Ogarnia mnie smutek, gdy o tym myślę. W Świdrze, tam, nikt tak naprawdę nie szanuje starych domów. Nikt nie pragnie już mieć takich starych naturalnych drewnianych domów. Prawie wszystkie zniszczono, albo obudowano z zewnątrz cegłą, zamiast odbudować je na drewniany sposób. Pozostało kilka. Patrzy się na nie z dezaprobatą , bo zwykle zamieszkuje kilka biedniejszych rodzin. Są zaniedbane. Podwórka brudne. Jest też kilka chlubnych wyjątków świdermajer, które ktoś z własnej zapewne kieszeni pięknie odremontował i ma piękną willę. Ktoś świadomy.
Drewniany dom jest bardziej naturalny, zdrowszy. Cegła jest zimna. Moim zdaniem cegła jest całkowicie obca naszemu klimatowi. W górach są tylko drewniane domy, te klasyczne. Zawsze takie były, bo trzymają ciepło.
Murowane domy zaś to tradycja południa. We Francji na południu są tylko murowane małe domki, z małymi oknami i grubymi murami, aby nie przepuszczały ciepła. Tam takie mury dają chłód. Po co takie mury mają dawać chłód w Polsce?
Choć oczywiśćie istnieje też tradycja ziemianek, ale ziemia to też naturalny surowiec, i dobrze izoluje i ciepło trzyma i chłód.

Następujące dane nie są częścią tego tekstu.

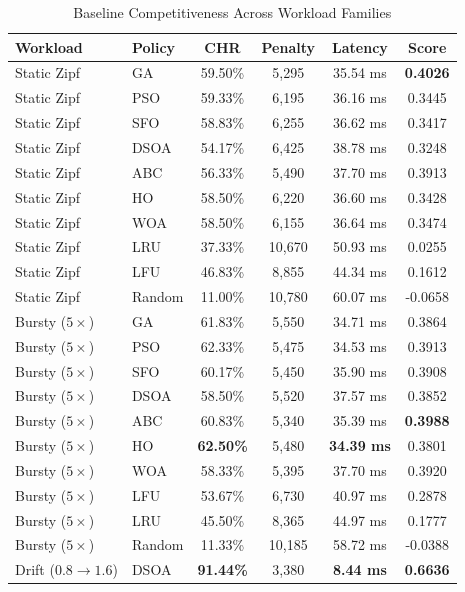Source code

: \documentclass[10pt,journal,compsoc]{IEEEtran}
\begin{document}
\begin{table}[htbp]
\centering
\caption{Baseline Competitiveness Across Workload Families}
\label{tab:rq7}
\begin{tabular}{llcccc}
\toprule
\textbf{Workload} & \textbf{Policy} & \textbf{CHR} & \textbf{Penalty} & \textbf{Latency} & \textbf{Score} \\
\midrule
Static Zipf & GA     & 59.50\% & 5,295 & 35.54 ms & \textbf{0.4026} \\
Static Zipf & PSO    & 59.33\% & 6,195 & 36.16 ms & 0.3445 \\
Static Zipf & SFO    & 58.83\% & 6,255 & 36.62 ms & 0.3417 \\
Static Zipf & DSOA   & 54.17\% & 6,425 & 38.78 ms & 0.3248 \\
Static Zipf & ABC    & 56.33\% & 5,490 & 37.70 ms & 0.3913 \\
Static Zipf & HO     & 58.50\% & 6,220 & 36.60 ms & 0.3428 \\
Static Zipf & WOA    & 58.50\% & 6,155 & 36.64 ms & 0.3474 \\
Static Zipf & LRU    & 37.33\% & 10,670 & 50.93 ms & 0.0255 \\
Static Zipf & LFU    & 46.83\% & 8,855 & 44.34 ms & 0.1612 \\
Static Zipf & Random & 11.00\% & 10,780 & 60.07 ms & -0.0658 \\
\midrule
Bursty ($5\times$) & GA     & 61.83\% & 5,550 & 34.71 ms & 0.3864 \\
Bursty ($5\times$) & PSO    & 62.33\% & 5,475 & 34.53 ms & 0.3913 \\
Bursty ($5\times$) & SFO    & 60.17\% & 5,450 & 35.90 ms & 0.3908 \\
Bursty ($5\times$) & DSOA   & 58.50\% & 5,520 & 37.57 ms & 0.3852 \\
Bursty ($5\times$) & ABC    & 60.83\% & 5,340 & 35.39 ms & \textbf{0.3988} \\
Bursty ($5\times$) & HO     & \textbf{62.50\%} & 5,480 & \textbf{34.39 ms} & 0.3801 \\
Bursty ($5\times$) & WOA    & 58.33\% & 5,395 & 37.70 ms & 0.3920 \\
Bursty ($5\times$) & LFU    & 53.67\% & 6,730 & 40.97 ms & 0.2878 \\
Bursty ($5\times$) & LRU    & 45.50\% & 8,365 & 44.97 ms & 0.1777 \\
Bursty ($5\times$) & Random & 11.33\% & 10,185 & 58.72 ms & -0.0388 \\
\midrule
Drift ($0.8\to1.6$) & DSOA   & \textbf{91.44\%} & 3,380 & \textbf{8.44 ms} & \textbf{0.6636} \\

\end{tabular}
\end{table}
\end{document}
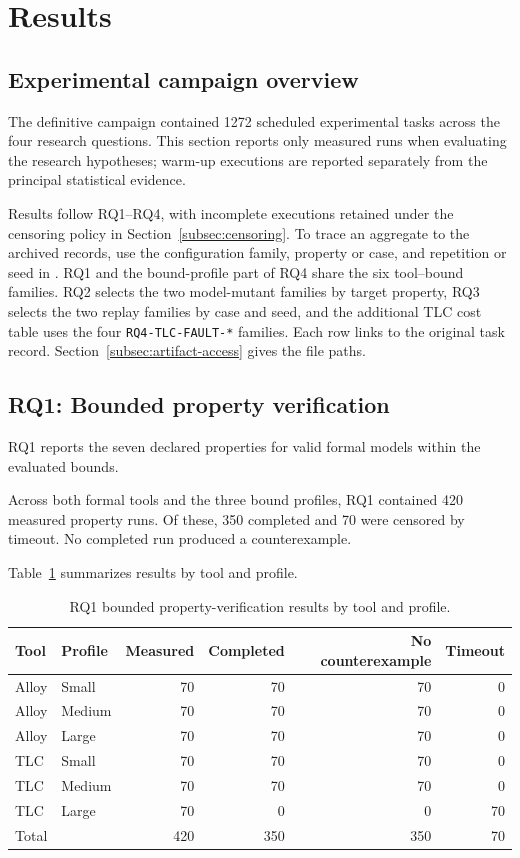 \section{Results}
\label{sec:results}

\subsection{Experimental campaign overview}
\label{subsec:results-overview}

The definitive campaign contained 1272 scheduled experimental tasks
across the four research questions. This section reports only measured
runs when evaluating the research hypotheses; warm-up executions are
reported separately from the principal statistical evidence.

Results follow RQ1--RQ4, with incomplete executions retained under the
censoring policy in Section~\ref{subsec:censoring}. To trace an aggregate
to the archived records, use the configuration family, property or case,
and repetition or seed in .
RQ1 and the bound-profile part of RQ4 share the six tool--bound families.
RQ2 selects the two model-mutant families by target property, RQ3 selects
the two replay families by case and seed, and the additional TLC cost
table uses the four \texttt{RQ4-TLC-FAULT-*} families. Each row links to
the original task record. Section~\ref{subsec:artifact-access} gives the
file paths.

\subsection{RQ1: Bounded property verification}
\label{subsec:rq1-results}

RQ1 reports the seven declared properties for valid formal models within
the evaluated bounds.

Across both formal tools and the three bound profiles, RQ1 contained
420 measured property runs. Of these, 350 completed and 70 were
censored by timeout. No completed run produced a counterexample.

Table~\ref{tab:rq1-summary} summarizes results by tool and profile.

\begin{table}[htbp]
\centering
\caption{RQ1 bounded property-verification results by tool and profile.}
\label{tab:rq1-summary}
\begin{tabular}{llrrrr}
\hline
Tool & Profile & Measured & Completed & No counterexample & Timeout \\
\hline
Alloy & Small  & 70 & 70 & 70 & 0  \\
Alloy & Medium & 70 & 70 & 70 & 0  \\
Alloy & Large  & 70 & 70 & 70 & 0  \\
TLC   & Small  & 70 & 70 & 70 & 0  \\
TLC   & Medium & 70 & 70 & 70 & 0  \\
TLC   & Large  & 70 & 0  & 0  & 70 \\
\hline
Total &        & 420 & 350 & 350 & 70 \\
\hline
\end{tabular}
\end{table}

Jak słucham wykładów z Akademii Bosej Stopy albo Cohabitatu nt naturalnego budownictwa, to dochodze do wniosku, że dziś wszystko jest postawione na głowie. Tak jak mówi Icke – medycyna zabija, prawo prowadzi do bezprawia, i przemocy, wszystko czyni z nas niewolników, a CO NAJMNIEJ oddala nas od naszego humanizmu i natury.